The Specialist (1994)
The Specialist (1994)

Genre: Action Running Time: 1 hr. 50 min.

Release Date: October 7th, 1994 MPAA Rating: R

Director: Luis Llosa Actors: Sylvester Stallone, Sharon Stone, James Woods, Rod Steiger, Eric Roberts, Mario Ernesto Sanchez, Brittany Paige Bouck

 


 

I

n Bogota, Columbia, in 1984, CIA explosives specialist Ray Quick (Sylvester Stallone) and his mentor, Colonel Ned Trent (James Woods), set up bombs on a dam for a drug kingpin target. But when Ray notices a child inside a truck as it heads for the bridge, he demands that the mission be aborted. Trent has no sympathy for unlucky innocents, however, resulting in numerous casualties and a violent falling out with his subordinate.

Approximately 10 years later, Ray is now a lone wolf for hire in Florida, approached by the mysterious May Munro (Sharon Stone) for a revenge job. Her parents were killed by narcotics dealer Tomas Leon (Eric Roberts) and two of his henchmen when she was a small child, and she’s been waiting ever since for the right time to strike back. When Quick hesitates to accept the proposition, May assumes the alias Adrian Hastings to insinuate herself into Leon’s personal life for a manufactured opportunity for an assassination. All the while, Ray tails her to make sure the situation doesn’t get out of hand. But when Leon’s father Joe (Rod Steiger, donning the same overblown accent he used in “Duck, You Sucker”), the Miami underworld patriarch, believes he’s the target, he employs former operative Trent to uncover the plot.

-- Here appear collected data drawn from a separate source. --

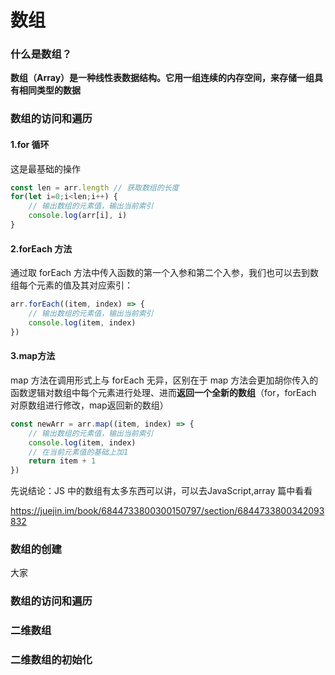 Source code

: # 数组



### 什么是数组？

**数组（Array）是一种线性表数据结构。它用一组连续的内存空间，来存储一组具有相同类型的数据**



### 数组的访问和遍历

#### 1.for 循环

这是最基础的操作

```javascript
const len = arr.length // 获取数组的长度
for(let i=0;i<len;i++) {
    // 输出数组的元素值，输出当前索引
    console.log(arr[i], i)
}
```



#### 2.forEach 方法

通过取 forEach 方法中传入函数的第一个入参和第二个入参，我们也可以去到数组每个元素的值及其对应索引：

```javascript
arr.forEach((item, index) => {
    // 输出数组的元素值，输出当前索引
    console.log(item, index)
})
```

#### 3.map方法

map 方法在调用形式上与 forEach 无异，区别在于 map 方法会更加胡你传入的函数逻辑对数组中每个元素进行处理、进而**返回一个全新的数组**（for，forEach 对原数组进行修改，map返回新的数组）

```javascript
const newArr = arr.map((item, index) => {
    // 输出数组的元素值，输出当前索引
    console.log(item, index)
    // 在当前元素值的基础上加1
    return item + 1
})
```











































































先说结论：JS 中的数组有太多东西可以讲，可以去JavaScript,array 篇中看看



https://juejin.im/book/6844733800300150797/section/6844733800342093832

### 数组的创建

大家



### 数组的访问和遍历



### 二维数组



### 二维数组的初始化
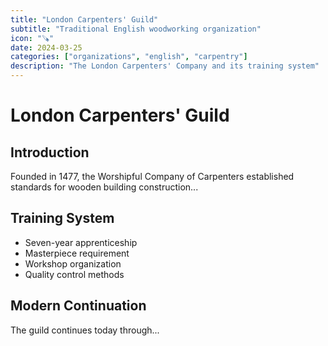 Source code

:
 ```yaml
---
title: "London Carpenters' Guild"
subtitle: "Traditional English woodworking organization"
icon: "🪚"
date: 2024-03-25
categories: ["organizations", "english", "carpentry"]
description: "The London Carpenters' Company and its training system"
---
```


# London Carpenters' Guild

## Introduction

Founded in 1477, the Worshipful Company of Carpenters established standards for wooden building construction...

## Training System
- Seven-year apprenticeship
- Masterpiece requirement
- Workshop organization
- Quality control methods

## Modern Continuation
The guild continues today through... 
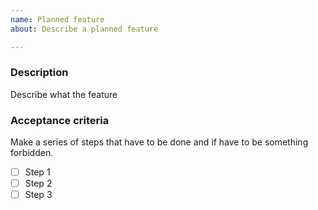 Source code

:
 ```yaml
---
name: Planned feature
about: Describe a planned feature

---
```


### Description
Describe what the feature

### Acceptance criteria
Make a series of steps that have to be done and if have to be something forbidden.
- [ ] Step 1
- [ ] Step 2
- [ ] Step 3
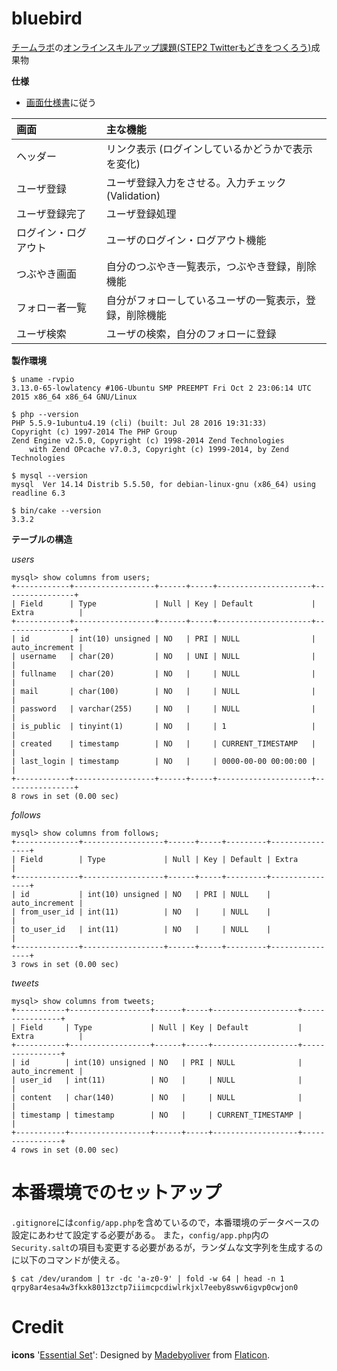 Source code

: # bluebird

[チームラボ](http://www.team-lab.com/)の[オンラインスキルアップ課題(STEP2 Twitterもどきをつくろう)](http://team-lab.github.io/skillup/2/10.html)成果物

**仕様**

* [画面仕様書](http://team-lab.github.io/skillup/docs/ui.xls)に従う

| 画面                 | 主な機能                                               |
|:---------------------|:-------------------------------------------------------|
| ヘッダー             | リンク表示 (ログインしているかどうかで表示を変化)      |
| ユーザ登録           | ユーザ登録入力をさせる。入力チェック(Validation)       |
| ユーザ登録完了       | ユーザ登録処理                                         |
| ログイン・ログアウト | ユーザのログイン・ログアウト機能                       |
| つぶやき画面         | 自分のつぶやき一覧表示，つぶやき登録，削除機能         |
| フォロー者一覧       | 自分がフォローしているユーザの一覧表示，登録，削除機能 |
| ユーザ検索           | ユーザの検索，自分のフォローに登録                     |


**製作環境**

```
$ uname -rvpio
3.13.0-65-lowlatency #106-Ubuntu SMP PREEMPT Fri Oct 2 23:06:14 UTC 2015 x86_64 x86_64 GNU/Linux
```

```
$ php --version
PHP 5.5.9-1ubuntu4.19 (cli) (built: Jul 28 2016 19:31:33)
Copyright (c) 1997-2014 The PHP Group
Zend Engine v2.5.0, Copyright (c) 1998-2014 Zend Technologies
    with Zend OPcache v7.0.3, Copyright (c) 1999-2014, by Zend Technologies
```

```
$ mysql --version
mysql  Ver 14.14 Distrib 5.5.50, for debian-linux-gnu (x86_64) using readline 6.3
```

```
$ bin/cake --version
3.3.2
```

**テーブルの構造**

_users_

```
mysql> show columns from users;
+------------+------------------+------+-----+---------------------+----------------+
| Field      | Type             | Null | Key | Default             | Extra          |
+------------+------------------+------+-----+---------------------+----------------+
| id         | int(10) unsigned | NO   | PRI | NULL                | auto_increment |
| username   | char(20)         | NO   | UNI | NULL                |                |
| fullname   | char(20)         | NO   |     | NULL                |                |
| mail       | char(100)        | NO   |     | NULL                |                |
| password   | varchar(255)     | NO   |     | NULL                |                |
| is_public  | tinyint(1)       | NO   |     | 1                   |                |
| created    | timestamp        | NO   |     | CURRENT_TIMESTAMP   |                |
| last_login | timestamp        | NO   |     | 0000-00-00 00:00:00 |                |
+------------+------------------+------+-----+---------------------+----------------+
8 rows in set (0.00 sec)
```

_follows_

```
mysql> show columns from follows;
+--------------+------------------+------+-----+---------+----------------+
| Field        | Type             | Null | Key | Default | Extra          |
+--------------+------------------+------+-----+---------+----------------+
| id           | int(10) unsigned | NO   | PRI | NULL    | auto_increment |
| from_user_id | int(11)          | NO   |     | NULL    |                |
| to_user_id   | int(11)          | NO   |     | NULL    |                |
+--------------+------------------+------+-----+---------+----------------+
3 rows in set (0.00 sec)
```

_tweets_

```
mysql> show columns from tweets;
+-----------+------------------+------+-----+-------------------+----------------+
| Field     | Type             | Null | Key | Default           | Extra          |
+-----------+------------------+------+-----+-------------------+----------------+
| id        | int(10) unsigned | NO   | PRI | NULL              | auto_increment |
| user_id   | int(11)          | NO   |     | NULL              |                |
| content   | char(140)        | NO   |     | NULL              |                |
| timestamp | timestamp        | NO   |     | CURRENT_TIMESTAMP |                |
+-----------+------------------+------+-----+-------------------+----------------+
4 rows in set (0.00 sec)
```

# 本番環境でのセットアップ

`.gitignore`には`config/app.php`を含めているので，本番環境のデータベースの設定にあわせて設定する必要がある。
また，`config/app.php`内の`Security.salt`の項目も変更する必要があるが，ランダムな文字列を生成するのに以下のコマンドが使える。

```
$ cat /dev/urandom | tr -dc 'a-z0-9' | fold -w 64 | head -n 1
qrpy8ar4esa4w3fkxk8013zctp7iiimcpcdiwlrkjxl7eeby8swv6igvp0cwjon0
```

# Credit

**icons** '[Essential Set](http://www.flaticon.com/packs/essential-set-2)': Designed by [Madebyoliver](http://www.flaticon.com/authors/madebyoliver) from [Flaticon](http://www.flaticon.com/).


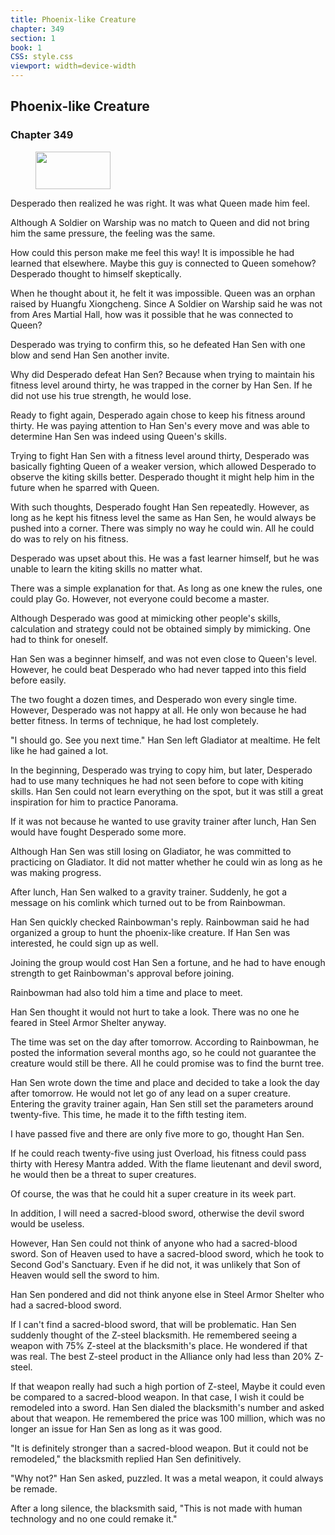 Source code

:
 ```yaml
---
title: Phoenix-like Creature
chapter: 349
section: 1
book: 1
CSS: style.css
viewport: width=device-width
---
```


## Phoenix-like Creature

### Chapter 349

<figure>
	<img src="../Images/gem.gif" alt="" id="gem" width="120" height="60" />
</figure>

Desperado then realized he was right. It was what Queen made him feel.

Although A Soldier on Warship was no match to Queen and did not bring him the same pressure, the feeling was the same.

How could this person make me feel this way! It is impossible he had learned that elsewhere. Maybe this guy is connected to Queen somehow? Desperado thought to himself skeptically.

When he thought about it, he felt it was impossible. Queen was an orphan raised by Huangfu Xiongcheng. Since A Soldier on Warship said he was not from Ares Martial Hall, how was it possible that he was connected to Queen?

Desperado was trying to confirm this, so he defeated Han Sen with one blow and send Han Sen another invite.

Why did Desperado defeat Han Sen? Because when trying to maintain his fitness level around thirty, he was trapped in the corner by Han Sen. If he did not use his true strength, he would lose.

Ready to fight again, Desperado again chose to keep his fitness around thirty. He was paying attention to Han Sen's every move and was able to determine Han Sen was indeed using Queen's skills.

Trying to fight Han Sen with a fitness level around thirty, Desperado was basically fighting Queen of a weaker version, which allowed Desperado to observe the kiting skills better. Desperado thought it might help him in the future when he sparred with Queen.

With such thoughts, Desperado fought Han Sen repeatedly. However, as long as he kept his fitness level the same as Han Sen, he would always be pushed into a corner. There was simply no way he could win. All he could do was to rely on his fitness.

Desperado was upset about this. He was a fast learner himself, but he was unable to learn the kiting skills no matter what.

There was a simple explanation for that. As long as one knew the rules, one could play Go. However, not everyone could become a master.

Although Desperado was good at mimicking other people's skills, calculation and strategy could not be obtained simply by mimicking. One had to think for oneself.

Han Sen was a beginner himself, and was not even close to Queen's level. However, he could beat Desperado who had never tapped into this field before easily.

The two fought a dozen times, and Desperado won every single time. However, Desperado was not happy at all. He only won because he had better fitness. In terms of technique, he had lost completely.

"I should go. See you next time." Han Sen left Gladiator at mealtime. He felt like he had gained a lot.

In the beginning, Desperado was trying to copy him, but later, Desperado had to use many techniques he had not seen before to cope with kiting skills. Han Sen could not learn everything on the spot, but it was still a great inspiration for him to practice Panorama.

If it was not because he wanted to use gravity trainer after lunch, Han Sen would have fought Desperado some more.

Although Han Sen was still losing on Gladiator, he was committed to practicing on Gladiator. It did not matter whether he could win as long as he was making progress.

After lunch, Han Sen walked to a gravity trainer. Suddenly, he got a message on his comlink which turned out to be from Rainbowman.

Han Sen quickly checked Rainbowman's reply. Rainbowman said he had organized a group to hunt the phoenix-like creature. If Han Sen was interested, he could sign up as well.

Joining the group would cost Han Sen a fortune, and he had to have enough strength to get Rainbowman's approval before joining.

Rainbowman had also told him a time and place to meet.

Han Sen thought it would not hurt to take a look. There was no one he feared in Steel Armor Shelter anyway.

The time was set on the day after tomorrow. According to Rainbowman, he posted the information several months ago, so he could not guarantee the creature would still be there. All he could promise was to find the burnt tree.

Han Sen wrote down the time and place and decided to take a look the day after tomorrow. He would not let go of any lead on a super creature. Entering the gravity trainer again, Han Sen still set the parameters around twenty-five. This time, he made it to the fifth testing item.

I have passed five and there are only five more to go, thought Han Sen.

If he could reach twenty-five using just Overload, his fitness could pass thirty with Heresy Mantra added. With the flame lieutenant and devil sword, he would then be a threat to super creatures.

Of course, the was that he could hit a super creature in its week part.

In addition, I will need a sacred-blood sword, otherwise the devil sword would be useless.

However, Han Sen could not think of anyone who had a sacred-blood sword. Son of Heaven used to have a sacred-blood sword, which he took to Second God's Sanctuary. Even if he did not, it was unlikely that Son of Heaven would sell the sword to him.

Han Sen pondered and did not think anyone else in Steel Armor Shelter who had a sacred-blood sword.

If I can't find a sacred-blood sword, that will be problematic. Han Sen suddenly thought of the Z-steel blacksmith. He remembered seeing a weapon with 75% Z-steel at the blacksmith's place. He wondered if that was real. The best Z-steel product in the Alliance only had less than 20% Z-steel.

If that weapon really had such a high portion of Z-steel, Maybe it could even be compared to a sacred-blood weapon. In that case, I wish it could be remodeled into a sword. Han Sen dialed the blacksmith's number and asked about that weapon. He remembered the price was 100 million, which was no longer an issue for Han Sen as long as it was good.

"It is definitely stronger than a sacred-blood weapon. But it could not be remodeled," the blacksmith replied Han Sen definitively.

"Why not?" Han Sen asked, puzzled. It was a metal weapon, it could always be remade.

After a long silence, the blacksmith said, "This is not made with human technology and no one could remake it."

Suspenseful music, repetitious tough-guy glances, and macho exclamations (delivered with unconvincing grit) mark “The Specialist” as a very typical ‘90s actioner. Stallone’s appearance and swagger don’t change things up, either. But there’s something undeniably amusing about an invincible juggernaut with a code of honor, unflinchingly tearing through waves of generic thugs. There’s even a random fistfight on a bus for no other reason than to establish that Stallone is still a formidable scrapper.

Meanwhile, Stone plays her “Basic Instinct” role half the time, smoking constantly and pretending to be cool and collected. She’s less believable as the fragile spy, in over her head and frightened by the severity of her surroundings. And James Woods plays James Woods, effortlessly becoming a nasty villain with the same ease in which he plays his equally despicable antiheroes (like in “Diggstown,” “The Hard Way,” and “Cop”). His attempts at menace alternate between hilariously impressive and purely comical.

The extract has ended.